Several weeks ago I woke up at the usual time (way too early), but Elsa was not lying on the floor by my side of the bed. She was in the living room, sleeping so deeply that she didn't waken when I patted her side. I lifted her front paw and let go. It flopped down, lifeless. And then I panicked. It was still dark and I couldn't see the rise and fall of her chest or hear her soft snores that always comforted me during the night.
I went back into the bedroom to get Adam. I shook him to get up. I was sobbing that Elsa had died. He followed me to Elsa's side and she was just waking up, stretching like dogs do, all paws at once, in no hurry to attempt the daily hurdle of rising onto her unsteady legs.
This morning I was standing over her while she slept, crying into her black fur. Possibly I'm a poster child for all those television antidepressant medication ads. But the sadness I feel watching her leaving me is palpable and, at times, overwhelming.
I've been thrown by the research into animal consciousness. Not that I ever disbelieved for a moment that dogs experience love and grief; dogs' fidelity is legendary; they miss their person so that each return is greeted with insane enthusiasm, even if only five minutes has gone by. Videos of dogs remaining at the sides of their injured friends following the tragedy in Japan, a video showing one dog pulling his injured friend off the freeway in Mexico, keep making the case. Still, I don't know what Elsa feels or knows about her aging, what she sees when she looks at me, what she wants me to know. I'm an interpreter and I don't know the language.

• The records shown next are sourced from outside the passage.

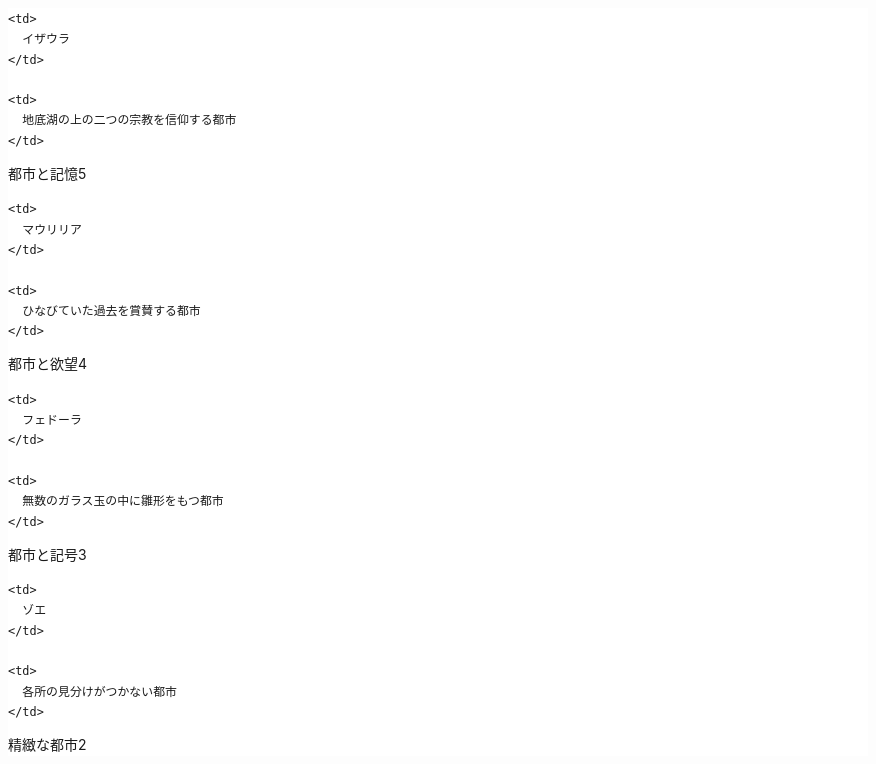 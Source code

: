     <td>
      イザウラ
    </td>
    
    <td>
      地底湖の上の二つの宗教を信仰する都市
    </td>
  </tr>
  
  <tr>
    <td>
      都市と記憶5
    </td>
    
    <td>
      マウリリア
    </td>
    
    <td>
      ひなびていた過去を賞賛する都市
    </td>
  </tr>
  
  <tr>
    <td>
      都市と欲望4
    </td>
    
    <td>
      フェドーラ
    </td>
    
    <td>
      無数のガラス玉の中に雛形をもつ都市
    </td>
  </tr>
  
  <tr>
    <td>
      都市と記号3
    </td>
    
    <td>
      ゾエ
    </td>
    
    <td>
      各所の見分けがつかない都市
    </td>
  </tr>
  
  <tr>
    <td>
      精緻な都市2
    </td>
     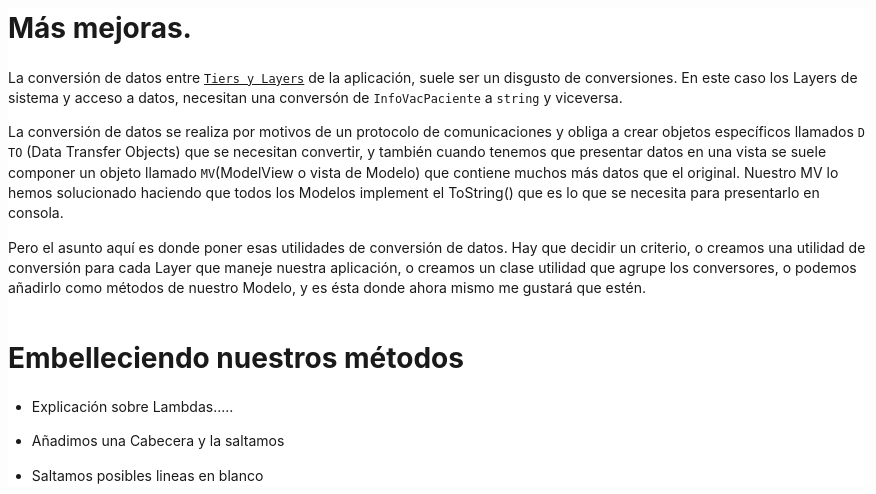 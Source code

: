 
# Más mejoras.
La conversión de datos entre [`Tiers y Layers`](https://www.baeldung.com/cs/layers-vs-tiers) de la aplicación, suele ser un disgusto de conversiones. En este caso los Layers de sistema y acceso a datos, necesitan una conversón de `InfoVacPaciente` a `string` y viceversa.  

La conversión de datos se realiza por motivos de un protocolo de comunicaciones y obliga a crear objetos específicos llamados `DTO` (Data Transfer Objects) que se necesitan convertir, y también cuando tenemos que presentar datos en una vista se suele componer un objeto llamado `MV`(ModelView o vista de Modelo) que contiene muchos más datos que el original. Nuestro MV lo hemos solucionado haciendo que todos los Modelos implement el ToString() que es lo que se necesita para presentarlo en consola.

Pero el asunto aquí es donde poner esas utilidades de conversión de datos.
Hay que decidir un criterio, o creamos una utilidad de conversión para cada Layer que maneje nuestra aplicación, o creamos un clase utilidad que agrupe los conversores, o podemos añadirlo como métodos de nuestro Modelo, y es ésta donde ahora mismo me gustará que estén.

# Embelleciendo nuestros métodos
- Explicación sobre Lambdas.....

- Añadimos una Cabecera y la saltamos
- Saltamos posibles lineas en blanco
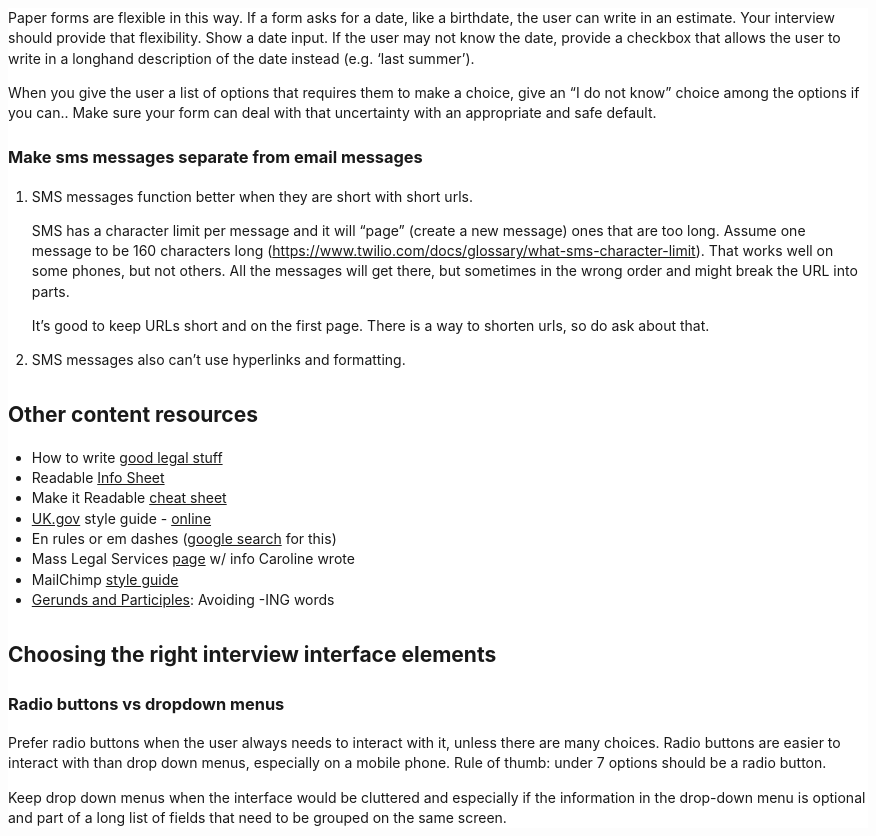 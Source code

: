Paper forms are flexible in this way. If a form asks for a date, like a birthdate, the user can write in an estimate. Your interview should provide that flexibility. Show a date input. If the user may not know the date, provide a checkbox that allows the user to write in a longhand description of the date instead (e.g. ‘last summer’).

When you give the user a list of options that requires them to make a choice, give an “I do not know” choice among the options if you can.. Make sure your form can deal with that uncertainty with an appropriate and safe default.


### Make sms messages separate from email messages
1. SMS messages function better when they are short with short urls.

    SMS has a character limit per message and it will “page” (create a new message) ones that are too long. Assume one message to be 160 characters long (https://www.twilio.com/docs/glossary/what-sms-character-limit). That works well on some phones, but not others. All the messages will get there, but sometimes in the wrong order and might break the URL into parts.


    It’s good to keep URLs short and on the first page. There is a way to shorten urls, so do ask about that.

2. SMS messages also can’t use hyperlinks and formatting.


## Other content resources
* How to write [good legal stuff](https://www.law.indiana.edu/instruction/tanford/web/reference/how2writegood.pdf)
* Readable [Info Sheet](https://www.masslegalservices.org/system/files/library/Create%20a%20Readable%20Info%20Sheet%20in%206%20Steps.pdf)
* Make it Readable [cheat sheet](https://cheatography.com/stevem/cheat-sheets/make-it-readable/)
* [UK.gov](http://uk.gov/) style guide - [online](https://www.gov.uk/guidance/content-design/writing-for-gov-uk#date-ranges)
* En rules or em dashes ([google search](https://www.google.com/search?client=safari&rls=en&q=en+rules+or+em+dashes&ie=UTF-8&oe=UTF-8) for this)
* Mass Legal Services [page](https://www.masslegalservices.org/content/making-legal-information-readable-more-plain-language) w/ info Caroline wrote
* MailChimp [style guide](https://styleguide.mailchimp.com/word-list/)
* [Gerunds and Participles](https://www.geist.com/writers/writers-toolbox/gerunds-and-participles-avoid-ing-words/): Avoiding -ING words


## Choosing the right interview interface elements

### Radio buttons vs dropdown menus

Prefer radio buttons when the user always needs to interact with it, unless there are many choices. Radio buttons are easier to interact with than drop down menus, especially on a mobile phone. Rule of thumb: under 7 options should be a radio button.

Keep drop down menus when the interface would be cluttered and especially if the information in the drop-down menu is optional and part of a long list of fields that need to be grouped on the same screen.
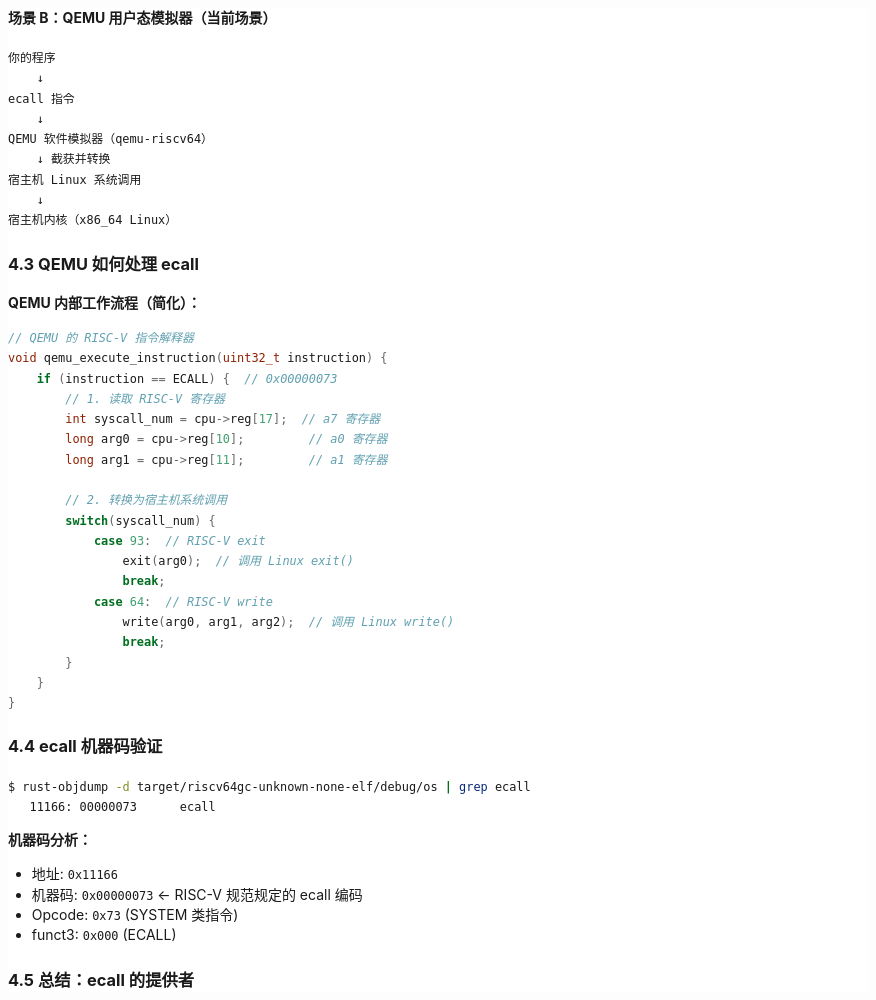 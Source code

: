 #### 场景 B：QEMU 用户态模拟器（当前场景）

```
你的程序
    ↓
ecall 指令
    ↓
QEMU 软件模拟器（qemu-riscv64）
    ↓ 截获并转换
宿主机 Linux 系统调用
    ↓
宿主机内核（x86_64 Linux）
```

### 4.3 QEMU 如何处理 ecall

**QEMU 内部工作流程（简化）：**

```c
// QEMU 的 RISC-V 指令解释器
void qemu_execute_instruction(uint32_t instruction) {
    if (instruction == ECALL) {  // 0x00000073
        // 1. 读取 RISC-V 寄存器
        int syscall_num = cpu->reg[17];  // a7 寄存器
        long arg0 = cpu->reg[10];         // a0 寄存器
        long arg1 = cpu->reg[11];         // a1 寄存器

        // 2. 转换为宿主机系统调用
        switch(syscall_num) {
            case 93:  // RISC-V exit
                exit(arg0);  // 调用 Linux exit()
                break;
            case 64:  // RISC-V write
                write(arg0, arg1, arg2);  // 调用 Linux write()
                break;
        }
    }
}
```

### 4.4 ecall 机器码验证

```bash
$ rust-objdump -d target/riscv64gc-unknown-none-elf/debug/os | grep ecall
   11166: 00000073     	ecall
```

**机器码分析：**
- 地址: `0x11166`
- 机器码: `0x00000073`  ← RISC-V 规范规定的 ecall 编码
- Opcode: `0x73` (SYSTEM 类指令)
- funct3: `0x000` (ECALL)

### 4.5 总结：ecall 的提供者
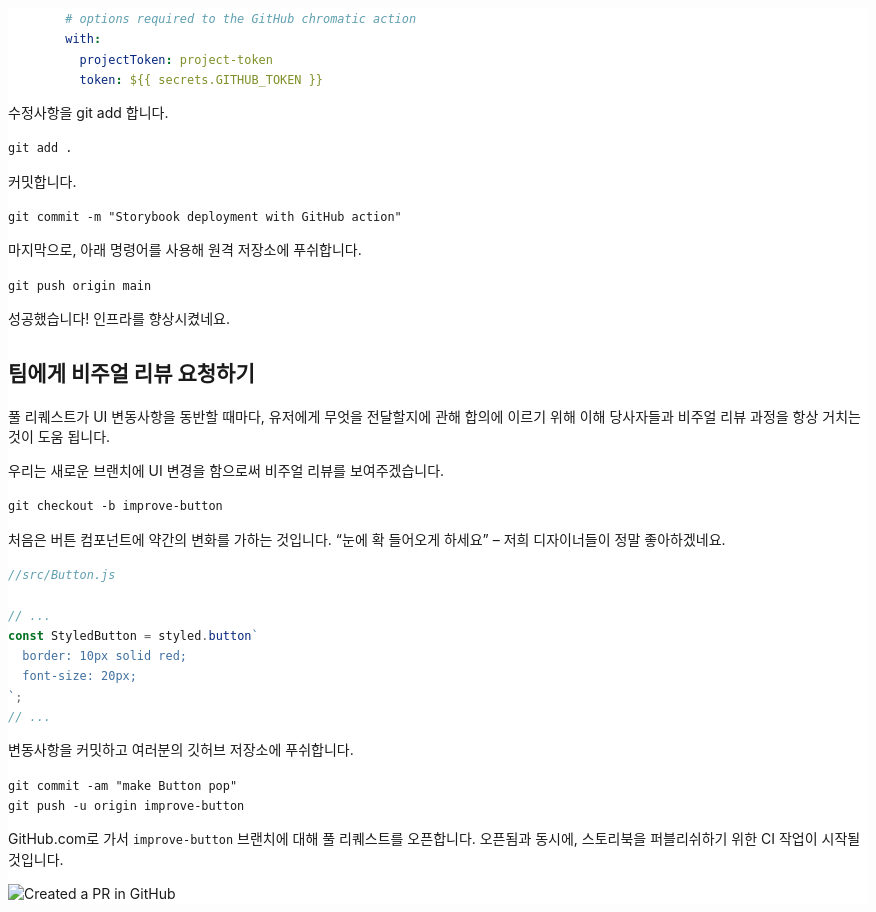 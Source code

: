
 ```yaml
        # options required to the GitHub chromatic action
        with:
          projectToken: project-token
          token: ${{ secrets.GITHUB_TOKEN }}
```

수정사항을 git add 합니다.

```shell
git add .
```

커밋합니다.

```shell
git commit -m "Storybook deployment with GitHub action"
```

마지막으로, 아래 명령어를 사용해 원격 저장소에 푸쉬합니다.

```shell
git push origin main
```

성공했습니다! 인프라를 향상시켰네요.

## 팀에게 비주얼 리뷰 요청하기

풀 리퀘스트가 UI 변동사항을 동반할 때마다, 유저에게 무엇을 전달할지에 관해 합의에 이르기 위해 이해 당사자들과 비주얼 리뷰 과정을 항상 거치는 것이 도움 됩니다. 

우리는 새로운 브랜치에 UI 변경을 함으로써 비주얼 리뷰를 보여주겠습니다.

```shell
git checkout -b improve-button
```

처음은 버튼 컴포넌트에 약간의 변화를 가하는 것입니다. “눈에 확 들어오게 하세요” – 저희 디자이너들이 정말 좋아하겠네요.

```javascript
//src/Button.js

// ...
const StyledButton = styled.button`
  border: 10px solid red;
  font-size: 20px;
`;
// ...
```

변동사항을 커밋하고 여러분의 깃허브 저장소에 푸쉬합니다.

```shell
git commit -am "make Button pop"
git push -u origin improve-button
```

GitHub.com로 가서 `improve-button` 브랜치에 대해 풀 리퀘스트를 오픈합니다. 오픈됨과 동시에, 스토리북을 퍼블리쉬하기 위한 CI 작업이 시작될 것입니다.

![Created a PR in GitHub](/design-systems-for-developers/github-created-pr-actions.png)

She's elderly. She takes thyroid medication, tramadol for pain in her hips, thorazine to help her sleep through the night. Otherwise she sundowns, restless and pacing in the dark. Our home is now a network of carpet runners to give her traction when she walks. She chases the cats, slips and sits down, surprised that the cat got away from her. Of course, the cats have always gotten away from her. She likes her dinner of kibbel and cottage cheese and turkey, but sometimes, these days, she forgets and wanders away from her bowl. When she turns around and finds it again, it's a brand new meal.
I fear leaving her before she's ready to leave me, just by contemplating her going. And that going is inevitable.